DALLAS, June 20, 2023 — New research published today in Circulation: Cardiovascular Quality and Outcomes examines the pilot phase of the American Heart Association quality improvement program Target: Aortic Stenosis™. The program aims to lay the groundwork to more reliably measure performance on the quality of aortic stenosis (AS) care from diagnosis to treatment. The Target: Aortic Stenosis program focuses on closing care gaps for patients who are not appropriately diagnosed and referred for initial treatment, especially as it relates to health care disparities.

Without valve replacement, as few as half of the nearly 1.6 million seniors with AS, a progressive disease that occurs when the opening of a heart valve narrows, usually due to age, survive more than two years.[1] To help these patients, the Association launched Target: Aortic Stenosis in 2020, with support from Edwards Lifesciences.

The pilot focused on developing a process to evaluate quality in the management and timely treatment of patients with AS and gathering data on “current state” performance for proposed metrics at the sites.
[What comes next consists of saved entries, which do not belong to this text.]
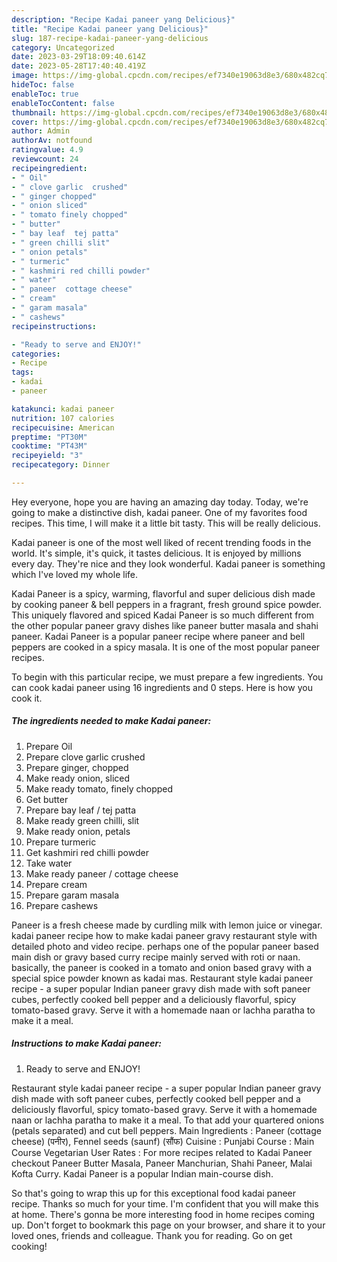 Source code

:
 ```yaml
---
description: "Recipe Kadai paneer yang Delicious}"
title: "Recipe Kadai paneer yang Delicious}"
slug: 187-recipe-kadai-paneer-yang-delicious
category: Uncategorized
date: 2023-03-29T18:09:40.614Z
date: 2023-05-28T17:40:40.419Z
image: https://img-global.cpcdn.com/recipes/ef7340e19063d8e3/680x482cq70/kadai-paneer-recipe-main-photo.jpg
hideToc: false
enableToc: true
enableTocContent: false
thumbnail: https://img-global.cpcdn.com/recipes/ef7340e19063d8e3/680x482cq70/kadai-paneer-recipe-main-photo.jpg
cover: https://img-global.cpcdn.com/recipes/ef7340e19063d8e3/680x482cq70/kadai-paneer-recipe-main-photo.jpg
author: Admin
authorAv: notfound
ratingvalue: 4.9
reviewcount: 24
recipeingredient:
- " Oil"
- " clove garlic  crushed"
- " ginger chopped"
- " onion sliced"
- " tomato finely chopped"
- " butter"
- " bay leaf  tej patta"
- " green chilli slit"
- " onion petals"
- " turmeric"
- " kashmiri red chilli powder"
- " water"
- " paneer  cottage cheese"
- " cream"
- " garam masala"
- " cashews"
recipeinstructions:

- "Ready to serve and ENJOY!"
categories:
- Recipe
tags:
- kadai
- paneer

katakunci: kadai paneer 
nutrition: 107 calories
recipecuisine: American
preptime: "PT30M"
cooktime: "PT43M"
recipeyield: "3"
recipecategory: Dinner

---
```



Hey everyone, hope you are having an amazing day today. Today, we're going to make a distinctive dish, kadai paneer. One of my favorites food recipes. This time, I will make it a little bit tasty. This will be really delicious.

Kadai paneer is one of the most well liked of recent trending foods in the world. It's simple, it's quick, it tastes delicious. It is enjoyed by millions every day. They're nice and they look wonderful. Kadai paneer is something which I've loved my whole life.

Kadai Paneer is a spicy, warming, flavorful and super delicious dish made by cooking paneer &amp; bell peppers in a fragrant, fresh ground spice powder. This uniquely flavored and spiced Kadai Paneer is so much different from the other popular paneer gravy dishes like paneer butter masala and shahi paneer. Kadai Paneer is a popular paneer recipe where paneer and bell peppers are cooked in a spicy masala. It is one of the most popular paneer recipes.


To begin with this particular recipe, we must prepare a few ingredients. You can cook kadai paneer using 16 ingredients and 0 steps. Here is how you cook it.

<!--inarticleads1-->

##### The ingredients needed to make Kadai paneer:

1. Prepare  Oil
1. Prepare  clove garlic  crushed
1. Prepare  ginger, chopped
1. Make ready  onion, sliced
1. Make ready  tomato, finely chopped
1. Get  butter
1. Prepare  bay leaf / tej patta
1. Make ready  green chilli, slit
1. Make ready  onion, petals
1. Prepare  turmeric
1. Get  kashmiri red chilli powder
1. Take  water
1. Make ready  paneer / cottage cheese
1. Prepare  cream
1. Prepare  garam masala
1. Prepare  cashews


Paneer is a fresh cheese made by curdling milk with lemon juice or vinegar. kadai paneer recipe how to make kadai paneer gravy restaurant style with detailed photo and video recipe. perhaps one of the popular paneer based main dish or gravy based curry recipe mainly served with roti or naan. basically, the paneer is cooked in a tomato and onion based gravy with a special spice powder known as kadai mas. Restaurant style kadai paneer recipe - a super popular Indian paneer gravy dish made with soft paneer cubes, perfectly cooked bell pepper and a deliciously flavorful, spicy tomato-based gravy. Serve it with a homemade naan or lachha paratha to make it a meal. 

<!--inarticleads2-->

##### Instructions to make Kadai paneer:


1. Ready to serve and ENJOY!

Restaurant style kadai paneer recipe - a super popular Indian paneer gravy dish made with soft paneer cubes, perfectly cooked bell pepper and a deliciously flavorful, spicy tomato-based gravy. Serve it with a homemade naan or lachha paratha to make it a meal. To that add your quartered onions (petals separated) and cut bell peppers. Main Ingredients : Paneer (cottage cheese) (पनीर), Fennel seeds (saunf) (सौंफ) Cuisine : Punjabi Course : Main Course Vegetarian User Rates : For more recipes related to Kadai Paneer checkout Paneer Butter Masala, Paneer Manchurian, Shahi Paneer, Malai Kofta Curry. Kadai Paneer is a popular Indian main-course dish. 

So that's going to wrap this up for this exceptional food kadai paneer recipe. Thanks so much for your time. I'm confident that you will make this at home. There's gonna be more interesting food in home recipes coming up. Don't forget to bookmark this page on your browser, and share it to your loved ones, friends and colleague. Thank you for reading. Go on get cooking!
In the pilot phase, the program examined 68 data elements, including demographics, medical history, symptom status, echocardiographic measurements and treatment decisions to determine care quality and equity needs. The pilot phase included 15 hospitals nationwide with varied geography, size, teaching status, and other characteristics. It included a diverse group of more than 2,500 unique patients who had at least one clinic visit, echocardiogram or other care encounter during or after 2020.
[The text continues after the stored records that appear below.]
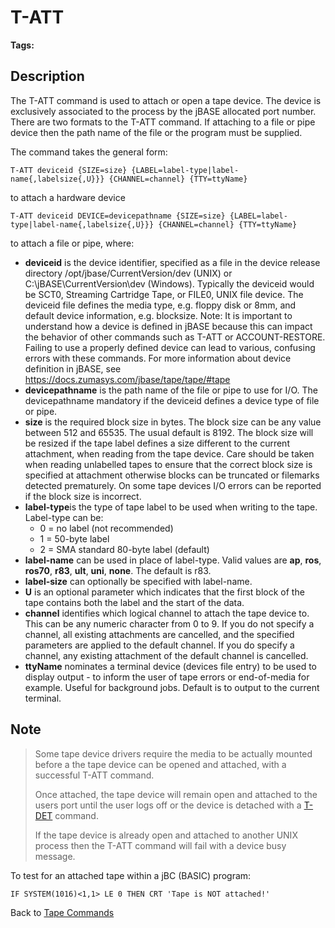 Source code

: # T-ATT  

<PageHeader />

**Tags:**
<badge text='spooler tape' vertical='middle' />

## Description

The T-ATT command is used to attach or open a tape device. The device is exclusively associated to the process by the jBASE allocated port number. There are two formats to the T-ATT command. If attaching to a file or pipe device then the path name of the file or the program must be supplied.

The command takes the general form:

```
T-ATT deviceid {SIZE=size} {LABEL=label-type|label-name{,labelsize{,U}}} {CHANNEL=channel} {TTY=ttyName}
```

to attach a hardware device

```
T-ATT deviceid DEVICE=devicepathname {SIZE=size} {LABEL=label-type|label-name{,labelsize{,U}}} {CHANNEL=channel} {TTY=ttyName}
```

to attach a file or pipe, where:

- **deviceid** is the device identifier, specified as a file in the device release directory /opt/jbase/CurrentVersion/dev (UNIX) or C:\jBASE\CurrentVersion\dev (Windows). Typically the deviceid would be SCT0, Streaming Cartridge Tape, or FILE0, UNIX file device. The deviceid file defines the media type, e.g. floppy disk or 8mm, and default device information, e.g. blocksize.  Note: It is important to understand how a device is defined in jBASE because this can impact the behavior of other commands such as T-ATT or ACCOUNT-RESTORE.  Failing to use a properly defined device can lead to various, confusing errors with these commands.  For more information about device definition in jBASE, see https://docs.zumasys.com/jbase/tape/tape/#tape
- **devicepathname** is the path name of the file or pipe to use for I/O. The devicepathname mandatory if the deviceid defines a device type of file or pipe.
- **size** is the required block size in bytes. The block size can be any value between 512 and 65535. The usual default is 8192. The block size will be resized if the tape label defines a size different to the current attachment, when reading from the tape device. Care should be taken when reading unlabelled tapes to ensure that the correct block size is specified at attachment otherwise blocks can be truncated or filemarks detected prematurely. On some tape devices I/O errors can be reported if the block size is incorrect.
- **label-type**is the type of tape label to be used when writing to the tape. Label-type can be:  
  - 0 = no label (not recommended)
  - 1 = 50-byte label
  - 2 = SMA standard 80-byte label (default)
- **label-name** can be used in place of label-type. Valid values are **ap**, **ros**, **ros70**, **r83**, **ult**, **uni**, **none**. The default is r83.
- **label-size** can optionally be specified with label-name.
- **U** is an optional parameter which indicates that the first block of the tape contains both the label and the start of the data.
- **channel** identifies which logical channel to attach the tape device to. This can be any numeric character from 0 to 9. If you do not specify a channel, all existing attachments are cancelled, and the specified parameters are applied to the default channel. If you do specify a channel, any existing attachment of the default channel is cancelled.
- **ttyName** nominates a terminal device (devices file entry) to be used to display output - to inform the user of tape errors or end-of-media for example. Useful for background jobs. Default is to output to the current terminal.

## Note

> Some tape device drivers require the media to be actually mounted before a the tape device can be opened and attached, with a successful T-ATT command.
>
> Once attached, the tape device will remain open and attached to the users port until the user logs off or the device is detached with a [T-DET](./../t-det) command.
>
> If the tape device is already open and attached to another UNIX process then the T-ATT command will fail with a device busy message.

To test for an attached tape within a jBC (BASIC) program:

```
IF SYSTEM(1016)<1,1> LE 0 THEN CRT 'Tape is NOT attached!'
```

Back to [Tape Commands](./../tape-commands/README.md)

<PageFooter />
Among the nearly 1,300 patients identified as having symptomatic severe AS, just under half received transcatheter aortic valve replacement, which experts say is often the most appropriate and least costly treatment. About 17% underwent surgical aortic valve replacement and 36% did not undergo valve replacement.
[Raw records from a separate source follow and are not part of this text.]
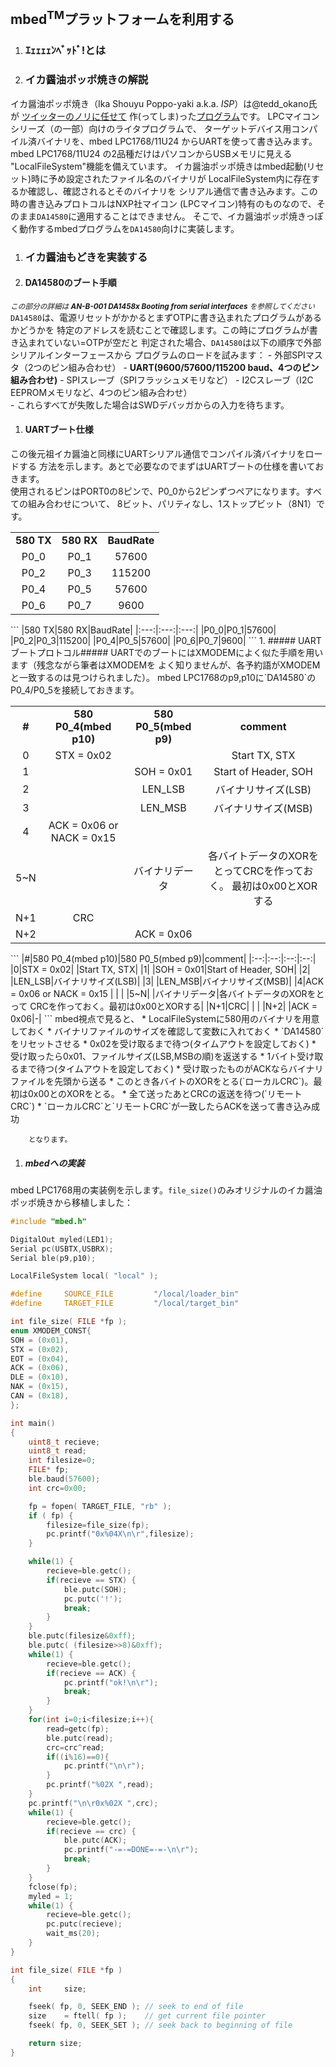 ## mbed<sup>TM</sup>プラットフォームを利用する
1. ### ｴｪｪｪｪﾝﾍﾞｯﾄﾞ!とは
1. ### イカ醤油ポッポ焼きの解説
イカ醤油ポッポ焼き（Ika Shouyu Poppo-yaki a.k.a. *ISP*）は@tedd_okano氏が
[ツイッターのノリに任せて][1] 作(ってしま)った[プログラム][2]です。
LPCマイコンシリーズ（の一部）向けのライタプログラムで、
ターゲットデバイス用コンパイル済バイナリを、mbed LPC1768/11U24 からUARTを使って書き込みます。  
mbed LPC1768/11U24 の2品種だけはパソコンからUSBメモリに見える
"LocalFileSystem"機能を備えています。
イカ醤油ポッポ焼きはmbed起動(リセット)時に予め設定されたファイル名のバイナリが
LocalFileSystem内に存在するか確認し、確認されるとそのバイナリを
シリアル通信で書き込みます。この時の書き込みプロトコルはNXP社マイコン
(LPCマイコン)特有のものなので、そのまま`DA14580`に適用することはできません。
そこで、イカ醤油ポッポ焼きっぽく動作するmbedプログラムを`DA14580`向けに実装します。

1.  ### イカ醤油もどきを実装する
  1. #### DA14580のブート手順
_<sub>この部分の詳細は **AN-B-001 DA1458x Booting from serial interfaces** を参照してください</sub>_  
`DA14580`は、電源リセットがかかるとまずOTPに書き込まれたプログラムがあるかどうかを
特定のアドレスを読むことで確認します。この時にプログラムが書き込まれていない=OTPが空だと
判定された場合、`DA14580`は以下の順序で外部シリアルインターフェースから
プログラムのロードを試みます：
      - 外部SPIマスタ（2つのピン組み合わせ）
      - **UART(9600/57600/115200 baud、4つのピン組み合わせ)**
      - SPIスレーブ（SPIフラッシュメモリなど）
      - I2Cスレーブ（I2C EEPROMメモリなど、4つのピン組み合わせ）  
      - これらすべてが失敗した場合はSWDデバッガからの入力を待ちます。

  1. #### UARTブート仕様
この後元祖イカ醤油と同様にUARTシリアル通信でコンパイル済バイナリをロードする
方法を示します。あとで必要なのでまずはUARTブートの仕様を書いておきます。  
使用されるピンはPORT0の8ピンで、P0_0から2ピンずつペアになります。すべての組み合わせについて、
8ビット、パリティなし、1ストップビット（8N1）です。
<table>
  <tr>
    <td><center><b>  580 TX      </b></center></td>
    <td><center><b>  580 RX      </b></center></td>
    <td><center><b>  BaudRate    </b></center></td>
  </tr>
  <tr>
    <td><center>  P0_0    </center></td>
    <td><center>  P0_1    </center></td>
    <td><center>  57600   </center></td>
  </tr>
  <tr>
    <td><center>  P0_2    </center></td>
    <td><center>  P0_3    </center></td>
    <td><center>  115200  </center></td>
  </tr>
  <tr>
    <td><center>  P0_4    </center></td>
    <td><center>  P0_5    </center></td>
    <td><center>  57600   </center></td>
  </tr>
  <tr>
    <td><center>  P0_6    </center></td>
    <td><center>  P0_7    </center></td>
    <td><center>  9600    </center></td>
  </tr>
</table>
```
|580 TX|580 RX|BaudRate|
|:---:|:---:|:---:|
|P0_0|P0_1|57600|
|P0_2|P0_3|115200|
|P0_4|P0_5|57600|
|P0_6|P0_7|9600|
```
    1. ##### UARTブートプロトコル#####
UARTでのブートにはXMODEMによく似た手順を用います（残念ながら筆者はXMODEMを
よく知りませんが、各予約語がXMODEMと一致するのは見つけられました）。
mbed LPC1768のp9,p10に`DA14580`のP0_4/P0_5を接続しておきます。  
<table>
  <tr>
    <td><center><b>  #      </b></center></td>
    <td><center><b>  580 P0_4(mbed p10)      </b></center></td>
    <td><center><b>  580 P0_5(mbed p9)    </b></center></td>
    <td><center><b>  comment    </b></center></td>
  </tr>
  <tr>
    <td><center>  0    </center></td>
    <td><center>  STX = 0x02    </center></td>
    <td><center>      </center></td>
    <td><center>  Start TX, STX   </center></td>
  </tr>
  <tr>
    <td><center>  1    </center></td>
    <td><center>      </center></td>
    <td><center>  SOH = 0x01    </center></td>
    <td><center>  Start of Header, SOH  </center></td>
  </tr>
  <tr>
    <td><center>  2    </center></td>
    <td><center>      </center></td>
    <td><center>  LEN_LSB    </center></td>
    <td><center>  バイナリサイズ(LSB)   </center></td>
  </tr>
  <tr>
    <td><center>  3    </center></td>
    <td><center>      </center></td>
    <td><center>  LEN_MSB    </center></td>
    <td><center>  バイナリサイズ(MSB)   </center></td>
  </tr>
  <tr>
    <td><center>  4    </center></td>
    <td><center>  ACK = 0x06 or NACK = 0x15    </center></td>
    <td><center>      </center></td>
    <td><center>      </center></td>
  </tr>
  <tr>
    <td><center>  5~N    </center></td>
    <td><center>      </center></td>
    <td><center>   バイナリデータ   </center></td>
    <td><center>   各バイトデータのXORをとってCRCを作っておく。
最初は0x00とXORする   
    </center></td>
  </tr>
  <tr>
    <td><center>  N+1    </center></td>
    <td><center>  CRC    </center></td>
    <td><center>      </center></td>
    <td><center>      </center></td>
  </tr>
  <tr>
    <td><center>  N+2    </center></td>
    <td><center>      </center></td>
    <td><center>  ACK = 0x06    </center></td>
    <td><center>      </center></td>
  </tr>
</table>
```
|#|580 P0_4(mbed p10)|580 P0_5(mbed p9)|comment|
|:--:|:--:|:--:|:--:|
|0|STX = 0x02| |Start TX, STX|
|1| |SOH = 0x01|Start of Header, SOH|
|2| |LEN_LSB|バイナリサイズ(LSB)|
|3| |LEN_MSB|バイナリサイズ(MSB)|
|4|ACK = 0x06 or NACK = 0x15 | | |
|5~N| |バイナリデータ|各バイトデータのXORをとって CRCを作っておく。最初は0x00とXORする|
|N+1|CRC| | |
|N+2| |ACK = 0x06|-|
```
mbed視点で見ると、
        * LocalFileSystemに580用のバイナリを用意しておく
        * バイナリファイルのサイズを確認して変数に入れておく
        * `DA14580`をリセットさせる
        * 0x02を受け取るまで待つ(タイムアウトを設定しておく)
          * 受け取ったら0x01、ファイルサイズ(LSB,MSBの順)を返送する
          * 1バイト受け取るまで待つ(タイムアウトを設定しておく)
            * 受け取ったものがACKならバイナリファイルを先頭から送る
            * このとき各バイトのXORをとる(`ローカルCRC`)。最初は0x00とのXORをとる。
            * 全て送ったあとCRCの返送を待つ(`リモートCRC`)
            * `ローカルCRC`と`リモートCRC`が一致したらACKを送って書き込み成功  

        となります。

  1. ##### mbedへの実装
mbed LPC1768用の実装例を示します。`file_size()`のみオリジナルのイカ醤油ポッポ焼きから移植しました：  

```c
#include "mbed.h"

DigitalOut myled(LED1);
Serial pc(USBTX,USBRX);
Serial ble(p9,p10);

LocalFileSystem local( "local" );

#define     SOURCE_FILE         "/local/loader_bin"
#define     TARGET_FILE         "/local/target_bin"

int file_size( FILE *fp );
enum XMODEM_CONST{
SOH = (0x01),
STX = (0x02),
EOT = (0x04),
ACK = (0x06),
DLE = (0x10),
NAK = (0x15),
CAN = (0x18),
};

int main()
{
    uint8_t recieve;
    uint8_t read;
    int filesize=0;
    FILE* fp;
    ble.baud(57600);
    int crc=0x00;

    fp = fopen( TARGET_FILE, "rb" );
    if ( fp) {
        filesize=file_size(fp);
        pc.printf("0x%04X\n\r",filesize);
    }

    while(1) {
        recieve=ble.getc();
        if(recieve == STX) {
            ble.putc(SOH);
            pc.putc('!');
            break;
        }
    }
    ble.putc(filesize&0xff);
    ble.putc( (filesize>>8)&0xff);
    while(1) {
        recieve=ble.getc();
        if(recieve == ACK) {
            pc.printf("ok!\n\r");
            break;
        }
    }
    for(int i=0;i<filesize;i++){
        read=getc(fp);
        ble.putc(read);
        crc=crc^read;
        if((i%16)==0){
            pc.printf("\n\r");
        }
        pc.printf("%02X ",read);
    }
    pc.printf("\n\r0x%02X ",crc);
    while(1) {
        recieve=ble.getc();
        if(recieve == crc) {
            ble.putc(ACK);
            pc.printf("-=-=DONE=-=-\n\r");
            break;
        }
    }
    fclose(fp);
    myled = 1;
    while(1) {
        recieve=ble.getc();
        pc.putc(recieve);
        wait_ms(20);
    }
}

int file_size( FILE *fp )
{
    int     size;

    fseek( fp, 0, SEEK_END ); // seek to end of file
    size    = ftell( fp );    // get current file pointer
    fseek( fp, 0, SEEK_SET ); // seek back to beginning of file

    return size;
}

```

[1]: https://developer.mbed.org/users/okano/notebook/how_the_ika_shouyu_poppo_yaki_born/
[2]: https://developer.mbed.org/users/okano/code/ika_shouyu_poppoyaki/wiki/Homepage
As part of the pilot, the American Heart Association also formed an independent scientific advisory group to oversee the program and provide a foundation for effectively identifying and disseminating best practices for treating AS while improving equity in care.

“This is the first systematic attempt to measure quality of care for patients with AS during the period from diagnosis to treatment,” said lead study author Brian Lindman, M.D., MSc, American Heart Association volunteer and medical director of the Structural Heart and Valve Center and associate professor of medicine at Vanderbilt University Medical Center. “This pilot included a diverse group of sites, making it eminently feasible to translate the findings to a variety of other hospitals and improve care on a larger scale for patients with AS nationwide.”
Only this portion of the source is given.